See more of the story

A minute typo caused a large misrepresentation in part of U.S. Bancorp's annual report, making it look like the bank's loans had increased in value when they had actually declined.

It appeared to be a transposing error within a footnote, as the balance sheet for the year-end financials — released in mid-March — showed the correct number of $381.3 billion for the carrying value (total loans less allowance for loan losses). But a separate table estimating the bank's fair values of various financial assets and liabilities instead reported that as $318.3 billion.

So that then made the fair market value of the bank's loans at the end of last year $368.9 billion, meaning the loans were worth $50.6 billion more than when they originated. But with the correct carrying value, the loans were actually worth $12.4 billion less.

"We had a typo in a footnote in our [annual report]. The typo did not flow through to any other number or create any errors in either the footnote or in any other part of the document. The information was correct on the balance sheet," said Jeff Shelman, a spokesman for U.S. Bank.

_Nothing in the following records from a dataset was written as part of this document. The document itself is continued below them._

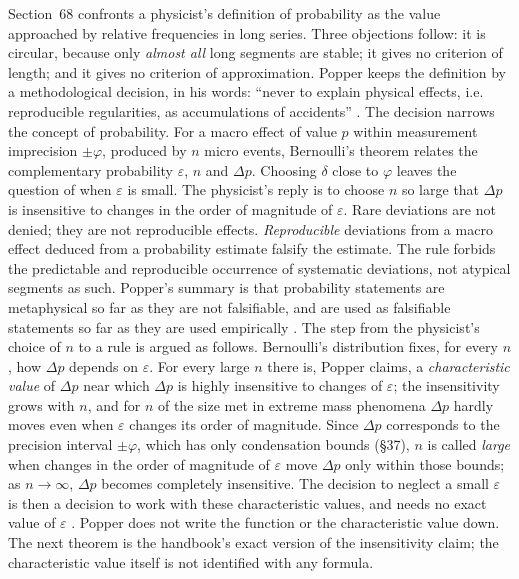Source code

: Section~68 confronts a physicist's definition of probability as the
value approached by relative frequencies in long series. Three objections
follow: it is circular, because only \emph{almost all} long segments
are stable; it gives no criterion of length; and it gives no criterion
of approximation. Popper keeps the definition by a methodological
decision, in his words: ``never to explain physical effects, i.e.
reproducible regularities, as accumulations of accidents''
\parencite[\S68]{Popper2002LogicDiscoveryUI}. The decision narrows the
concept of probability. For a macro effect of value \(p\) within measurement
imprecision \(\pm\varphi\), produced by \(n\) micro events, Bernoulli's
theorem relates the complementary probability \(\varepsilon\), \(n\) and
\(\Delta p\). Choosing \(\delta\) close to \(\varphi\) leaves the
question of when \(\varepsilon\) is small. The physicist's reply is to
choose \(n\) so large that \(\Delta p\) is insensitive to changes in the
order of magnitude of \(\varepsilon\). Rare deviations are not denied;
they are not reproducible effects. \emph{Reproducible} deviations from a
macro effect deduced from a probability estimate falsify the estimate.
The rule forbids the predictable and reproducible occurrence of
systematic deviations, not atypical segments as such. Popper's summary
is that probability statements are metaphysical so far as they are not
falsifiable, and are used as falsifiable statements so far as they are
used empirically \parencite[\S68]{Popper2002LogicDiscoveryUI}.
The step from the physicist's choice of \(n\) to a rule is argued as
follows. Bernoulli's distribution fixes, for every \(n\), how \(\Delta p\)
depends on \(\varepsilon\). For every large \(n\) there is, Popper
claims, a \emph{characteristic value} of \(\Delta p\) near which
\(\Delta p\) is highly insensitive to changes of \(\varepsilon\); the
insensitivity grows with \(n\), and for \(n\) of the size met in extreme
mass phenomena \(\Delta p\) hardly moves even when \(\varepsilon\) changes
its order of magnitude. Since \(\Delta p\) corresponds to the precision
interval \(\pm\varphi\), which has only condensation bounds (\S37),
\(n\) is called \emph{large} when changes in the order of magnitude of
\(\varepsilon\) move \(\Delta p\) only within those bounds; as
\(n\to\infty\), \(\Delta p\) becomes completely insensitive. The decision
to neglect a small \(\varepsilon\) is then a decision to work with these
characteristic values, and needs no exact value of \(\varepsilon\)
\parencite[\S68, pp.~194--195]{Popper2002LogicDiscoveryUI}. Popper does
not write the function or the characteristic value down. The next theorem
is the handbook's exact version of the insensitivity claim; the
characteristic value itself is not identified with any formula.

The typo drew notice — including from the Wall Street Journal, which first reported it Wednesday — amid ongoing uncertainty in the banking industry after the mid-March collapses of California's Silicon Valley Bank and New York's Signature Bank. Analysts look for differences between fair values and balance-sheet values of a bank's assets to gauge its financial health. In this case, U.S. Bancorp overstated its assets, making it seem stronger than it was.

Earlier this month, U.S. Bank provided $1 billion in uninsured deposits as part of a $30 billion rescue package 11 of the nation's biggest banks put together to save First Republic Bank soon after the two other failures. Minneapolis-based U.S. Bancorp — the fifth-largest bank in the country — is U.S. Bank's parent company.